1 января 1862 года была сделана запись в его дневнике — горькая и безотрадная:
«Мне 44 года. У меня уже всё было и всё вышло — и я в себе спокойно сомневаюсь, то есть не признаю за собою никакого таланта. Мысль эта овладела мною с большой силой после осечки, учинившейся с Делом. Я думал, что, показавшись в 25 экземплярах, оно сделает шум и приобретет такую силу, что заставит себя пропустить на сцену — что явятся фанатики, целая партия, и она протащит Дело в свет, и сделается всё — ничего этого не вышло. Дело запрещено и для сцены и для печати… Дело покуда кануло в Лету».
Страница лейпцигского издания «Дела» с указанием тиража — 25 экземпляров — и дарственной надписью на французском языке: «Моей дорогой матери с моими слезами и моими поцелуями». 1861 г.
Это «покуда» продолжалось 20 лет. Фанатиков не нашлось, и партий не составилось. Впрочем, в 1860-х годах Александр Васильевич еще не терял надежды провести «Дело» на российскую сцену. Летом 1863-го он представил пьесу на рассмотрение цензору Третьего отделения Нордштрему. В конце июня, когда уже был составлен рапорт о пьесе, Нордштрем вызвал Александра Васильевича для личной беседы. В кабинете цензора, несмотря на солнечный летний полдень, было темно, пахло сигарами и паркетной мастикой. Высокий худощавый чиновник с узкими заостренными плечами, поднимавшимися чуть ли не до ушей, из-под которых выглядывали шарами просвечивающие серые бакенбарды, стоял спиной к столу и что-то с интересом рассматривал на улице, глядя в узкую щель между портьерами.
— Мне хотелось бы узнать, — медленно произнес цензор, подставляя к неподвижной полоске света то один, то другой любопытствующий глаз, — на что вы, собственно говоря, надеялись, милостивый государь, подавая мне пьесу? Вы считали меня за дурака? Скажите откровенно, я не обижусь.

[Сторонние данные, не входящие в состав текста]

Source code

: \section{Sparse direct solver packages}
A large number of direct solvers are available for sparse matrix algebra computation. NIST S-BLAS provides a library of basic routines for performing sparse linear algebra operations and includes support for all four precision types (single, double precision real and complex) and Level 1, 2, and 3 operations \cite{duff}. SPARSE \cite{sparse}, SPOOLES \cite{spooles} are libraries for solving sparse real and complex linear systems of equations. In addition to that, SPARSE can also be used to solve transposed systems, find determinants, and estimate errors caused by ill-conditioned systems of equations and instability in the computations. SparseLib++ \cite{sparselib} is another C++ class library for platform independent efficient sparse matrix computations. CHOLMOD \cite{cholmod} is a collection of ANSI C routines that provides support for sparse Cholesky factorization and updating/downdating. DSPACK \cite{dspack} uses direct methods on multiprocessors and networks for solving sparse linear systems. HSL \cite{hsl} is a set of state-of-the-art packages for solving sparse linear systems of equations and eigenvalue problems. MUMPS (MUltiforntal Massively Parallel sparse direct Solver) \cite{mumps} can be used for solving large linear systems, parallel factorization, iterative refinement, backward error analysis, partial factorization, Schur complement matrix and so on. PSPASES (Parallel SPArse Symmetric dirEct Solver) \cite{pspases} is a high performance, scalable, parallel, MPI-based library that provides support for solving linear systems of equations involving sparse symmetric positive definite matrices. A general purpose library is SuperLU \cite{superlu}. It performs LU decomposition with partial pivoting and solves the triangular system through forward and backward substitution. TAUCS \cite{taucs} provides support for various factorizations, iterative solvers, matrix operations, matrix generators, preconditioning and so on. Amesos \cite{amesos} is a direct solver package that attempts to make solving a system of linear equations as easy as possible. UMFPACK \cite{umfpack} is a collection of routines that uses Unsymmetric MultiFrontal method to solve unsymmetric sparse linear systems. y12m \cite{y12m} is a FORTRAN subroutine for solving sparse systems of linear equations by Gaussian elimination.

— Я вас не понимаю, господин Нордштрем.
— Ну хорошо. — Нордштрем быстрым движением сдвинул портьеры и недовольно отошел от окна, как будто всё то, за чем он так внимательно наблюдал, вдруг потеряло для него всякий интерес. — Хорошо. Я скажу вам просто и прямо, чтоб у вас не оставалось никаких сомнений. Я вашу пьесу запрещаю. Она никогда, слышите — никогда! — не выйдет на сцену. Мы на себя руку поднять не можем! Здесь всё осмеяно, всё самое святое, что есть в государстве: законность, власть, лица высшего управления!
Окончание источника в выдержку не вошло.